Pero también la oración lleva a ver las cosas de un modo distinto. “La comunión en la oración lleva a mirar con ojos nuevos a la Iglesia y al cristianismo”, concluye dos números después. Tras referirse al Octavario por la unidad de los cristianos, aludía también san Juan Pablo II por ejemplo a distintos encuentros de oración con el arzobispo de Canterbury, con obispos luteranos y en la sede del Consejo ecuménico de las Iglesias, en Ginebra. Con el Patriarca ecuménico de Constantinopla, se refiere sin embargo a “mi participación en la liturgia eucarística”, lo cual denota un tono distinto en el modo de oración. Siguen por tanto vigentes los principios sobre la communicatio in sacris, expuestos en UR 8 y 15, y recordados explícitamente en UUS 46. “Ciertamente, a causa de las divergencias relativas a la fe, no es posible todavía concelebrar la misma liturgia eucarística. Y sin embargo, tenemos el ardiente deseo de celebrar juntos la única Eucaristía del Señor, y este deseo es ya una alabanza común, una misma imploración” (UUS 45).
Como señala en fin la UR en su epígrafe sobre la “santidad individual y comunitaria” (n. 4, § 6), Juan Pablo II recordaba también la necesidad de la santidad de las personas, comunidades e instituciones como secreto del movimiento ecuménico. En primer lugar, está el llamado “ecumenismo de los mártires”, “más numerosos de lo que se piensa”. Estas situaciones han sido siempre fecundas en frutos ecuménicos. “Si se puede morir por la fe, esto demuestra que se puede alcanzar la meta cuando se trata de otras formas de aquella misma exigencia. Ya he constatado, y con alegría, cómo la comunión, imperfecta pero real, se mantiene y crece en muchos niveles de la vida eclesial” (UUS 84). Pero será sobre todo el testimonio de la santidad lo que mueve a esa unidad querida por Cristo y obrada por su Espíritu. “En la irradiación que emana del ‘patrimonio de los santos’ pertenecientes a todas las Comunidades, el ‘diálogo de conversión’ hacia la unidad plena y visible aparece entonces bajo una luz de esperanza” (ibíd.). Los santos son también los mejores ecumenistas, quienes buscan siempre la unidad en la única Iglesia de Jesucristo.

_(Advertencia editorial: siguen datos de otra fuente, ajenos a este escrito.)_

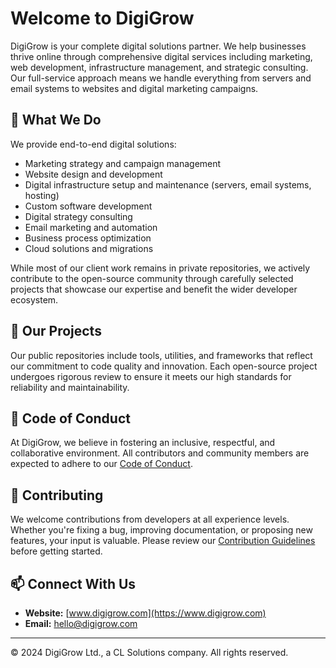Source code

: # Welcome to DigiGrow

DigiGrow is your complete digital solutions partner. We help businesses thrive online through comprehensive digital services including marketing, web development, infrastructure management, and strategic consulting. Our full-service approach means we handle everything from servers and email systems to websites and digital marketing campaigns.

## 🚀 What We Do

We provide end-to-end digital solutions:
- Marketing strategy and campaign management
- Website design and development
- Digital infrastructure setup and maintenance (servers, email systems, hosting)
- Custom software development
- Digital strategy consulting
- Email marketing and automation
- Business process optimization
- Cloud solutions and migrations

While most of our client work remains in private repositories, we actively contribute to the open-source community through carefully selected projects that showcase our expertise and benefit the wider developer ecosystem.

## 💼 Our Projects

Our public repositories include tools, utilities, and frameworks that reflect our commitment to code quality and innovation. Each open-source project undergoes rigorous review to ensure it meets our high standards for reliability and maintainability.

## 🤝 Code of Conduct

At DigiGrow, we believe in fostering an inclusive, respectful, and collaborative environment. All contributors and community members are expected to adhere to our [Code of Conduct](https://github.com/DigiGrow-LTD/.github/blob/main/CODE_OF_CONDUCT.md).

## 🌱 Contributing

We welcome contributions from developers at all experience levels. Whether you're fixing a bug, improving documentation, or proposing new features, your input is valuable. Please review our [Contribution Guidelines](https://github.com/DigiGrow-LTD/.github/blob/main/CONTRIBUTING.md) before getting started.

## 📫 Connect With Us

- **Website:** [www.digigrow.com](https://www.digigrow.com)
- **Email:** [hello@digigrow.com](mailto:hello@digigrow.com)

---

© 2024 DigiGrow Ltd., a CL Solutions company. All rights reserved.

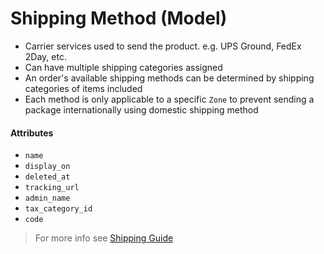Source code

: # Shipping Method (Model)
* Carrier services used to send the product. e.g. UPS Ground, FedEx 2Day, etc.
* Can have multiple shipping categories assigned
* An order's available shipping methods can be determined by shipping categories of items included
* Each method is only applicable to a specific `Zone` to prevent sending a package internationally
using domestic shipping method

#### Attributes
* `name`
* `display_on`
* `deleted_at`
* `tracking_url`
* `admin_name`
* `tax_category_id`
* `code`

> For more info see [Shipping Guide](../business_logic/shipping.md)
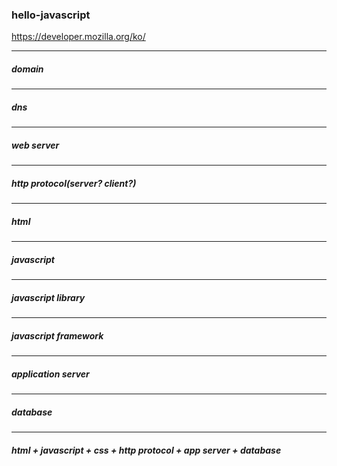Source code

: ### hello-javascript

<https://developer.mozilla.org/ko/>

---

##### domain

---

##### dns

---

##### web server

---

##### http protocol(server? client?)

---

##### html

---

##### javascript

---

##### javascript library

---

##### javascript framework

---

##### application server

---

##### database

---

##### html + javascript + css + http protocol + app server + database

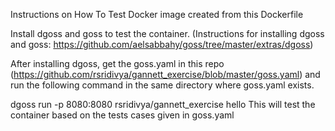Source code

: Instructions on How To Test Docker image created from this Dockerfile

Install dgoss and goss to test the container. (Instructions for installing dgoss and goss: https://github.com/aelsabbahy/goss/tree/master/extras/dgoss)

After installing dgoss, get the goss.yaml in this repo (https://github.com/rsridivya/gannett_exercise/blob/master/goss.yaml) and run the following command in the same directory where goss.yaml exists.

dgoss run -p 8080:8080 rsridivya/gannett_exercise hello
This will test the container based on the tests cases given in goss.yaml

Por último y como consecuencia de todo lo anterior (conversión y oración), surgirá la necesaria “colaboración práctica”, que ya auguraba la UR 12. Es lo que llamábamos “ecumenismo de las manos”. Tras la conversión y la contemplación, viene la acción. “Además, la cooperación ecuménica es una verdadera escuela de ecumenismo, es un camino dinámico hacia la unidad. [...] A los ojos del mundo la cooperación entre los cristianos asume las dimensiones del común testimonio cristiano y llega a ser instrumento de evangelización en beneficio de unos y otros” (UUS 40).

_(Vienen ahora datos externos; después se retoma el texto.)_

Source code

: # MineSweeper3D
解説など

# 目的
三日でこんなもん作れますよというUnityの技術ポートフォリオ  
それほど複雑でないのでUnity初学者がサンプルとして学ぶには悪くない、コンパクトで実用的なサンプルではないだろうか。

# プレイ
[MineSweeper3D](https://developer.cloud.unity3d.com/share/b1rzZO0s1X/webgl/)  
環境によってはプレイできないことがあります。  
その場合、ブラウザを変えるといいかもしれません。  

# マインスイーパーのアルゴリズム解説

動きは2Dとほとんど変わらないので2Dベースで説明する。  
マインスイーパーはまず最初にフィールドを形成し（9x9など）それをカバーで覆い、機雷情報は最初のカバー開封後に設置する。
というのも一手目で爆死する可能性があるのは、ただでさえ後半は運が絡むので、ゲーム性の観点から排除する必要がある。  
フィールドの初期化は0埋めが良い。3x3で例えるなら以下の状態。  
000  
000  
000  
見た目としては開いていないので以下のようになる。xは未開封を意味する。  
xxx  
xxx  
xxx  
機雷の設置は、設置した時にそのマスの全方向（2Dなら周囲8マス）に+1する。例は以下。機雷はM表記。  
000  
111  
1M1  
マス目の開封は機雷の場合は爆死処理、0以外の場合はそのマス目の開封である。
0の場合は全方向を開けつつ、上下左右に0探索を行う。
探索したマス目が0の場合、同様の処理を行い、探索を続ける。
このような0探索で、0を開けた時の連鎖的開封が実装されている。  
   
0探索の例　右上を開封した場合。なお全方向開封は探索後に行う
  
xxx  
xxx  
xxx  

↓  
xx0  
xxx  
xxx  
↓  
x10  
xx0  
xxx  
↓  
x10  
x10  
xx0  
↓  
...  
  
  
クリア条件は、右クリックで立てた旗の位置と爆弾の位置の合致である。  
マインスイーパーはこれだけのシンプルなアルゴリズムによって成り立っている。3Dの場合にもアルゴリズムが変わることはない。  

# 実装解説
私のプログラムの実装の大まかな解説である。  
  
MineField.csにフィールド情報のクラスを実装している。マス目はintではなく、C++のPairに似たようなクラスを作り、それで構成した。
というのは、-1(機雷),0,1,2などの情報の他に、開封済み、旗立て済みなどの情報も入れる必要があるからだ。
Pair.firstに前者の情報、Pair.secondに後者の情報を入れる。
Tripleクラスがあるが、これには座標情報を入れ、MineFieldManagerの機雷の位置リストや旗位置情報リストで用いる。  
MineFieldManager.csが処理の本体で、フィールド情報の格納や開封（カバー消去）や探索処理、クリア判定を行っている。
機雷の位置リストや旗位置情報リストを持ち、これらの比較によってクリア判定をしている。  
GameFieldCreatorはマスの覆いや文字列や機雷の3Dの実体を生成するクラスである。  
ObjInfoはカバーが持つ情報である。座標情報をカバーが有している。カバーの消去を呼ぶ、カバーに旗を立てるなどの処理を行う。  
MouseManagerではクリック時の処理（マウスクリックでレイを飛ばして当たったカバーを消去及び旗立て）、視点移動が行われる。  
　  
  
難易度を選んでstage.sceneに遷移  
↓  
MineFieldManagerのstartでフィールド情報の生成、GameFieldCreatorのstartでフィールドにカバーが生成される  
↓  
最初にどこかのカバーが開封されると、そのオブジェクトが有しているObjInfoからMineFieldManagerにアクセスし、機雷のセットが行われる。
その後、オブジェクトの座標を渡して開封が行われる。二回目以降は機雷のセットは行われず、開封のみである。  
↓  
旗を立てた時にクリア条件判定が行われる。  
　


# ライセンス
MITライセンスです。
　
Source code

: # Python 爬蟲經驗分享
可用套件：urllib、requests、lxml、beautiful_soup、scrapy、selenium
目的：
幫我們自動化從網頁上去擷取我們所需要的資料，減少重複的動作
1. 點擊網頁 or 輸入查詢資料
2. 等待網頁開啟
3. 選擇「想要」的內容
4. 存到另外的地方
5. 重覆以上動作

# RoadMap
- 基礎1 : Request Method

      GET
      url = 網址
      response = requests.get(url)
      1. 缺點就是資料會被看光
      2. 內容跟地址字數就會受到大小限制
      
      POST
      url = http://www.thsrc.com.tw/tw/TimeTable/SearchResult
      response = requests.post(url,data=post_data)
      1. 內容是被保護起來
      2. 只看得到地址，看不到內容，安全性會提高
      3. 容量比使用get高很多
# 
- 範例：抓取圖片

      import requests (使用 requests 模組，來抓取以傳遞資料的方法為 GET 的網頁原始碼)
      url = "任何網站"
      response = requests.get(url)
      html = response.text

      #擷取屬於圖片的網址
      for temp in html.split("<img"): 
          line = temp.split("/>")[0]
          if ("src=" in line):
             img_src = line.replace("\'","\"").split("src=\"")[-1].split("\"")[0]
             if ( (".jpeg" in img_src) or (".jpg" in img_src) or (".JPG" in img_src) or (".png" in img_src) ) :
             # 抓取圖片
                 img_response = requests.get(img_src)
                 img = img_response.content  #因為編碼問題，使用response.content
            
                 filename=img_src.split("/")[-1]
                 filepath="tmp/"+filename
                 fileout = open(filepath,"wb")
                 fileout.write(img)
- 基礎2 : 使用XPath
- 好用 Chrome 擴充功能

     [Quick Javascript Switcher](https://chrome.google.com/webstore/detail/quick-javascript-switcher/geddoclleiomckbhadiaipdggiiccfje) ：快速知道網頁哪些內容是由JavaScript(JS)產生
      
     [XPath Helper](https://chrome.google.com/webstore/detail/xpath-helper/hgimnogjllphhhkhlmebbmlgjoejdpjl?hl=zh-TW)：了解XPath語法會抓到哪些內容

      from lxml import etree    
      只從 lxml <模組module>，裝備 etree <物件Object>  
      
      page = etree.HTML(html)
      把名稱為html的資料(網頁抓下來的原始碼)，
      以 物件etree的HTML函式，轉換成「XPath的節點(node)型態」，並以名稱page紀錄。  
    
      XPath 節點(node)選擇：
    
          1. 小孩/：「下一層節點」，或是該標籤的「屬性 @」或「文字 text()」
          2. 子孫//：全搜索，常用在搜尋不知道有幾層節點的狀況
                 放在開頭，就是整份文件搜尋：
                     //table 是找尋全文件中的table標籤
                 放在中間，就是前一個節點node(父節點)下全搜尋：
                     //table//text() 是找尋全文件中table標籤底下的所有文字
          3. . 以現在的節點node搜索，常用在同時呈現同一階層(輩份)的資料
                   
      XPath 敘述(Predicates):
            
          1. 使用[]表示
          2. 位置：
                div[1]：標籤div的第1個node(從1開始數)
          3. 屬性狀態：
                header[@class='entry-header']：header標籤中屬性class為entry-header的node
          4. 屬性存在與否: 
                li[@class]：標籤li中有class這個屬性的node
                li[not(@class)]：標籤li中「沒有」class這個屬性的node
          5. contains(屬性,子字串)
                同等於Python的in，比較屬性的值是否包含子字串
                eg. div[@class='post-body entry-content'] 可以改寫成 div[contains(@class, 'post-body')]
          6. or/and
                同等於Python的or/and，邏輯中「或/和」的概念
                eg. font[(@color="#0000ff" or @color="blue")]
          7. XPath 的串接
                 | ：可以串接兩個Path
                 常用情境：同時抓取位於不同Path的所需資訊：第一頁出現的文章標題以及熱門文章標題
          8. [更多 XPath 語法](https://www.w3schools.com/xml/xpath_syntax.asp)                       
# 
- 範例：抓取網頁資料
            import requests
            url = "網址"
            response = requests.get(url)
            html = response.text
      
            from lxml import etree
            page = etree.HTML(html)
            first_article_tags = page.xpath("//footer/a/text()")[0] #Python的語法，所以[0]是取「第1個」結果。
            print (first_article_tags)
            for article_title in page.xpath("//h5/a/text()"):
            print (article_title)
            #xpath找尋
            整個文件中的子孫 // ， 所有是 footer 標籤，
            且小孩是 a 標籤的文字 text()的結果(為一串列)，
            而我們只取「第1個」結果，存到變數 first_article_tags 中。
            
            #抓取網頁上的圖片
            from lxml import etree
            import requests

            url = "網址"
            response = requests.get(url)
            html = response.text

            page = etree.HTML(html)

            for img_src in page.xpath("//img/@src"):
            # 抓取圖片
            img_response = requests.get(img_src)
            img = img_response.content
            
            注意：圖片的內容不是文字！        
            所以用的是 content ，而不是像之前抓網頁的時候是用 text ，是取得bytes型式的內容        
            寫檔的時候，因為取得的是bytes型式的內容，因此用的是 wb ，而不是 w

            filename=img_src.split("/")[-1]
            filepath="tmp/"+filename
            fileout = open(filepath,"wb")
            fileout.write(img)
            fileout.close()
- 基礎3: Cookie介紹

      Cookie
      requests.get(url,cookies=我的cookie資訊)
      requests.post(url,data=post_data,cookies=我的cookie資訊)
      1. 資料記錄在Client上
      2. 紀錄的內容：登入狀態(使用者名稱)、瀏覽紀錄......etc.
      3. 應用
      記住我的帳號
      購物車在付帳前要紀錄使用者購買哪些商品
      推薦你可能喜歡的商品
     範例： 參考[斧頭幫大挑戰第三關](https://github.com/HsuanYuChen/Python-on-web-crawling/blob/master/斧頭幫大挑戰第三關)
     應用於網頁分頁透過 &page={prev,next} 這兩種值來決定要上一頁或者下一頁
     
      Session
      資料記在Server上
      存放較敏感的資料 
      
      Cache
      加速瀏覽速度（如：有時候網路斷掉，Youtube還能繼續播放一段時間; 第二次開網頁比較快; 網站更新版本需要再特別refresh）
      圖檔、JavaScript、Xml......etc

El testimonio cristiano común, ofrecido por medio de la solidaridad y la cooperación, puede ser un privilegiado agente evangelizador. Eso sí, hace falta que estas iniciativas en común estén uniformadas por el verdadero espíritu cristiano. “Una cooperación así fundada sobre la fe común, no sólo es rica por la comunión fraterna, sino que es una epifanía del mismo Cristo” (ibíd.).

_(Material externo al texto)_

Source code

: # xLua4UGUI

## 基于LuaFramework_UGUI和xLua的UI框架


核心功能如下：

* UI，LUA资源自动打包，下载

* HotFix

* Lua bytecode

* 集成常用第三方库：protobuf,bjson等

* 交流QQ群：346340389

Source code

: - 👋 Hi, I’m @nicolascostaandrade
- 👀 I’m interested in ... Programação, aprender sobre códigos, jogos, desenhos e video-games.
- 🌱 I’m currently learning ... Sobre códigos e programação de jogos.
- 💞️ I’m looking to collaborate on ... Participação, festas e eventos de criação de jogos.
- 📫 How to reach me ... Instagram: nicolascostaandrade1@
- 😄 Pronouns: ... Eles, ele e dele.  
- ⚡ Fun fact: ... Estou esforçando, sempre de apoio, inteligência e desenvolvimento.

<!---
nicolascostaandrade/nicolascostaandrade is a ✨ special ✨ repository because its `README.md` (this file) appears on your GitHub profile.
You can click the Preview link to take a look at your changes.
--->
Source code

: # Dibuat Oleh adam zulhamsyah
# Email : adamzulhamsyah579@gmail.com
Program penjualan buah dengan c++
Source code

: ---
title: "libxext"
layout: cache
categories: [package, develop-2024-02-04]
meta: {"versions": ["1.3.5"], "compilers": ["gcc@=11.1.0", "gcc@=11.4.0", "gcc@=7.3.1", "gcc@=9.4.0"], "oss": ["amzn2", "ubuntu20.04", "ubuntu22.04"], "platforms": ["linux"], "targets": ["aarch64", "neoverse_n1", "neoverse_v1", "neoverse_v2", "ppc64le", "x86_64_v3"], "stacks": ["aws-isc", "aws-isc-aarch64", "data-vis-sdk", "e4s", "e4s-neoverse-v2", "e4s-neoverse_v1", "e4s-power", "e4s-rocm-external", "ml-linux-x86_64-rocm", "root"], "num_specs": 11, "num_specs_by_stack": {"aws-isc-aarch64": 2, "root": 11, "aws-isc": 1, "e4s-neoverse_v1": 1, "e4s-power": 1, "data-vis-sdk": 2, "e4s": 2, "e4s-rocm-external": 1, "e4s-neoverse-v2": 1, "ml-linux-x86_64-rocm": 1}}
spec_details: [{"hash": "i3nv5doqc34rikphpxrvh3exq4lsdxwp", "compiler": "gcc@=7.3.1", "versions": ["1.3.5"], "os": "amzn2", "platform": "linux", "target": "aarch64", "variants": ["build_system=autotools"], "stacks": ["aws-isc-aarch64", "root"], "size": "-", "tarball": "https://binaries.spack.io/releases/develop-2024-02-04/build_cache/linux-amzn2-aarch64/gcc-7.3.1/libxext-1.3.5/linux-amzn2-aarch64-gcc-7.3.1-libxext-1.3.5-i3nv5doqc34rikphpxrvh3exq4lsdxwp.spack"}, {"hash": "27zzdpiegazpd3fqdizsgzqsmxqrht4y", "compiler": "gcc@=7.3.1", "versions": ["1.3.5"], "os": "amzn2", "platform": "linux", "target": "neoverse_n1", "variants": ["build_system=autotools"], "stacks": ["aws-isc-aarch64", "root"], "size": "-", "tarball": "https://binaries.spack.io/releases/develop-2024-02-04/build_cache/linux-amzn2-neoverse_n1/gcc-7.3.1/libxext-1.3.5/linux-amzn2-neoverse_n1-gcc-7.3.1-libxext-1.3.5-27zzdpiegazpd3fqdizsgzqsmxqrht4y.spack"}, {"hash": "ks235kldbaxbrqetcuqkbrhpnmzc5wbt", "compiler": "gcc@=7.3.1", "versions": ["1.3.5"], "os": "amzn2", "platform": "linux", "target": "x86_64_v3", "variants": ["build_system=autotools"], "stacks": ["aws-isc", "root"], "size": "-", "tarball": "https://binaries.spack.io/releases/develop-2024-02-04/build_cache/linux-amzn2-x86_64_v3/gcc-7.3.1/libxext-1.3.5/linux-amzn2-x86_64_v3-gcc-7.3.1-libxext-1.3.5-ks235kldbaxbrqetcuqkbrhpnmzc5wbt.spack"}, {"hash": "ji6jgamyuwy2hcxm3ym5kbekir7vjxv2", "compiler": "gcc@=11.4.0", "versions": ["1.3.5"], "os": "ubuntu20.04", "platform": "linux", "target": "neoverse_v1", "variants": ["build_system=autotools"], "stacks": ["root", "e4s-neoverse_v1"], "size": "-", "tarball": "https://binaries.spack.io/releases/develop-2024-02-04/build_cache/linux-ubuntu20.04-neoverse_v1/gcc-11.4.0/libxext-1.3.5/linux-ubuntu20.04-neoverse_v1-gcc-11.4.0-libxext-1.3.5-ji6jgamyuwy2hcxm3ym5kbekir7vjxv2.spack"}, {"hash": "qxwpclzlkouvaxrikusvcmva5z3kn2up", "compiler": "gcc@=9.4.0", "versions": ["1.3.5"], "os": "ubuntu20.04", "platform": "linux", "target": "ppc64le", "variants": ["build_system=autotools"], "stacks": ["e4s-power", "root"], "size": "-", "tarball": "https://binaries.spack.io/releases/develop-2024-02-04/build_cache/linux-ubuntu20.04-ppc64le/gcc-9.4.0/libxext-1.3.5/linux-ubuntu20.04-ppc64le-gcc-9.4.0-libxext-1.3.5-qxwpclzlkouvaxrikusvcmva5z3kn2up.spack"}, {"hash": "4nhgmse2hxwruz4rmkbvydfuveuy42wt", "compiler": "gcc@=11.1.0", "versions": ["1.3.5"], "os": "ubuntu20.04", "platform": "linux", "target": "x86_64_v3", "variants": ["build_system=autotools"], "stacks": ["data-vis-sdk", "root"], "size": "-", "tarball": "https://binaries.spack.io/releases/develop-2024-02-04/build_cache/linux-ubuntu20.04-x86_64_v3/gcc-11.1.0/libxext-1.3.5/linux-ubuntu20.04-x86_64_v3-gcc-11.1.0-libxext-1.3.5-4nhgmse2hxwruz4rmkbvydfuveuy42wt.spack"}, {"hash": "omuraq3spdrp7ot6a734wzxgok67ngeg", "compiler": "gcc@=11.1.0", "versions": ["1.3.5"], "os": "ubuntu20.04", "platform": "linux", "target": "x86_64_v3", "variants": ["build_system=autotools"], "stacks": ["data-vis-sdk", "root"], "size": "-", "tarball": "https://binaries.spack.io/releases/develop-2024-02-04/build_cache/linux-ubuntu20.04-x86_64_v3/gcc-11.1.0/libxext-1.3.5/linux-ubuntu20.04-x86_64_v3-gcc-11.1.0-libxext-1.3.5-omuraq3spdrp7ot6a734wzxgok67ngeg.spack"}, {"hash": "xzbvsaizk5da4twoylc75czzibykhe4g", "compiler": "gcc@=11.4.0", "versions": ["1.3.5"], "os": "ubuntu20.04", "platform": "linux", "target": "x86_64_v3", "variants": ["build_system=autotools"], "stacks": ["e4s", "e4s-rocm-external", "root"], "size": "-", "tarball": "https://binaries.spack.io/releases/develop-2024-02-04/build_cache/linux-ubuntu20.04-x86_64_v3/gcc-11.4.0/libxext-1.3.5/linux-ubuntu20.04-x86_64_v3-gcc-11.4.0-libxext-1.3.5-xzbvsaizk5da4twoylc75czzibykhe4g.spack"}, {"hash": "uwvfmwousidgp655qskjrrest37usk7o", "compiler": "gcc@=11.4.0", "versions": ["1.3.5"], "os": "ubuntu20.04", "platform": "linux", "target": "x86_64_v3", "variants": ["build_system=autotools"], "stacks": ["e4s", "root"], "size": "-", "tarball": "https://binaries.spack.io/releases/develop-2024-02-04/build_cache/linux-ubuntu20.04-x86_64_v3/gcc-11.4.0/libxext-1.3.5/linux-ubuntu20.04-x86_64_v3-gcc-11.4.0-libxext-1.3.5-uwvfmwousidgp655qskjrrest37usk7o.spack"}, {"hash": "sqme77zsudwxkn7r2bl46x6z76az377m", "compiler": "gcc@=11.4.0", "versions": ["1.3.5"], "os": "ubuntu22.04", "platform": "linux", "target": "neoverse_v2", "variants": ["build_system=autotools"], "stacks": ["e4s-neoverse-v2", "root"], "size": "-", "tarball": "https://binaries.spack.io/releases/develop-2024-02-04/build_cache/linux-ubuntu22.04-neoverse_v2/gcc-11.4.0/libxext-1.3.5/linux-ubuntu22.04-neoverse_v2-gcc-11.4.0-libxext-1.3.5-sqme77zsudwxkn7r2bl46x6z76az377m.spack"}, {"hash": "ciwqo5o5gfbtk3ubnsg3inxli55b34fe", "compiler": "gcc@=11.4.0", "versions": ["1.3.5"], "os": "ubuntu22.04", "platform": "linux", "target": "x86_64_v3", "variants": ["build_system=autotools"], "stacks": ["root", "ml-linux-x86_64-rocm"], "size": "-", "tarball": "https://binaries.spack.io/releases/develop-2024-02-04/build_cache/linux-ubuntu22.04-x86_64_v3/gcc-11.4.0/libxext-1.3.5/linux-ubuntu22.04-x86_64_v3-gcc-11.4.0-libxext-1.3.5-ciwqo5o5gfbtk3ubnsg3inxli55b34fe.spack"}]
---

En cuanto al “ecumenismo teológico” o “de la cabeza”, Juan Pablo II recordaba la “importancia fundamental de la doctrina”. Hemos de ver qué nos une y qué nos separa en nuestra fe, buscando así juntos la plenitud de la verdad revelada.
“No se trata en este contexto de modificar el depósito de la fe, de cambiar el significado de los dogmas, de suprimir en ellos palabras esenciales, de adaptar la verdad a los gustos de una época, de quitar ciertos artículos del Credo con el falso pretexto de que ya no son comprensibles hoy. La unidad querida por Dios sólo se puede realizar en la adhesión común al contenido íntegro de la fe revelada. En materia de fe, una solución de compromiso está en contradicción con Dios que es la Verdad. En el Cuerpo de Cristo que es ‘camino, verdad y vida’ (Jn 14, 6), ¿quién consideraría legítima una reconciliación lograda a costa de la verdad?” (UUS 18).
La verdad, junto con el amor, constituyen las claves del éxito en el diálogo ecuménico. “Sin embargo” −añade un número después−, “la doctrina debe ser presentada de un modo que sea comprensible para aquellos a quienes Dios la destina”. La presentación de la doctrina cristiana en su integridad ha de ser clara, pero no por eso polémica. A su vez, ha de ser también asequible a los cristianos que tengan unos ciertos presupuestos doctrinales, sin traicionar por esto la integridad de la doctrina. Así nacerá el necesario diálogo. “Si la oración es el ‘alma’ de la renovación ecuménica y de la aspiración a la unidad; sobre ella se fundamenta y en ella encuentra su fuerza todo lo que el Concilio define como ‘diálogo’” (UUS 28). Este diálogo girará en torno a los conceptos de verdad y amor, que se presentarán inseparables en todo diálogo ecuménico (cfr. UUS 29).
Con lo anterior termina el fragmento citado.